Our last full day on the Wilderness Adventurer was an easy one…the most strenuous thing I did was push the button on my camera.
We could have opted for a more strenuous activity in the morning, but we’d been pretty active all week so we were content to take a skiff ride around Walker Cove, where we found ourselves when we woke up.
A group gathers for a paddle.
Kent was our guide for our skiff tour and talked to us about the geologic formations.
The skiff driver (Jan?), below, told us about their adventure the year before (2013), when they came across an abandoned fishing boat and towed it back to Walker Cove – where it burned down.
But that’s not even the most dramatic part. It seems that the fishing guide and his guest had been bear-hunting when they got caught in a storm. The guide tried to make it back to the boat with the bearskin and told the guest that he’d be back for him. The guest was found only because the crew of the Wilderness Adventurer reported the drifting boat to the Coast Guard. He had been out in the elements for five days and was almost dead. The guide fared less well; they found him in the water. I was fascinated by this story. Might have to write a book.
This formation was pretty puzzling. My geologist daughter says it looks man-made, but it was at the tip of a completely inaccessible crop of rock, so I don’t think so.

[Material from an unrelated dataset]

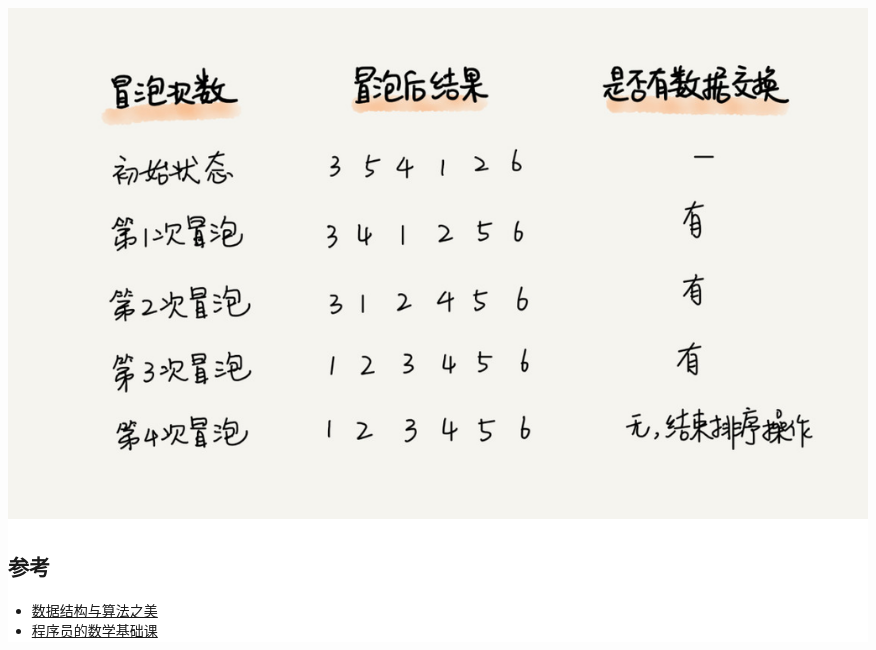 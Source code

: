![冒泡进阶版本](./imgs/排序-冒泡进阶版本.jpg)



## 参考

- [数据结构与算法之美](https://time.geekbang.org/column/intro/126)
- [程序员的数学基础课](https://time.geekbang.org/column/intro/143)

Toward the end of the skiff tour we nudged up into the mouth of yet another stream, where yet another few thousand salmon were reaching the end of their weary journey.
Everything gray below is a salmon.
As usual, we got underway during lunch. Have I mentioned that the food was surprisingly good? Breakfast and lunch were always buffets, and dinner entrees were chosen from among several options. I ate seafood virtually every night. There were no assigned seats, and we tried to eat with almost everyone on the boat, but there wasn’t time for everyone. We defaulted to a few couples we’d become comfortable with, like Mark and Sherry from outside Boston.
One our way to Misty Fiords National Monument, we passed Chimney Rock, a strange rock formation sticking up in the middle of a substantial channel.
What is a National Monument anyway? No one was quite sure. A place that’s protected, but not a national park. Misty Fiords has no roads, so it’s more primitive than a national park.
The cliffs were mesmerizing, but what really got me were the reflections, and I took a ton of my Alaskan Rorschach photos.
Got some nice views of a bald eagle.
Civilization! Several seaplanes took off and landed nearby.
Pretty relaxing. I knew I was relaxed because I couldn’t bear to do anything much but sit in the bridge with Gavin Rainwater, the Second Mate, and hear his version of Jan’s story while he piloted the boat. He showed me the ship’s report to the Coast Guard.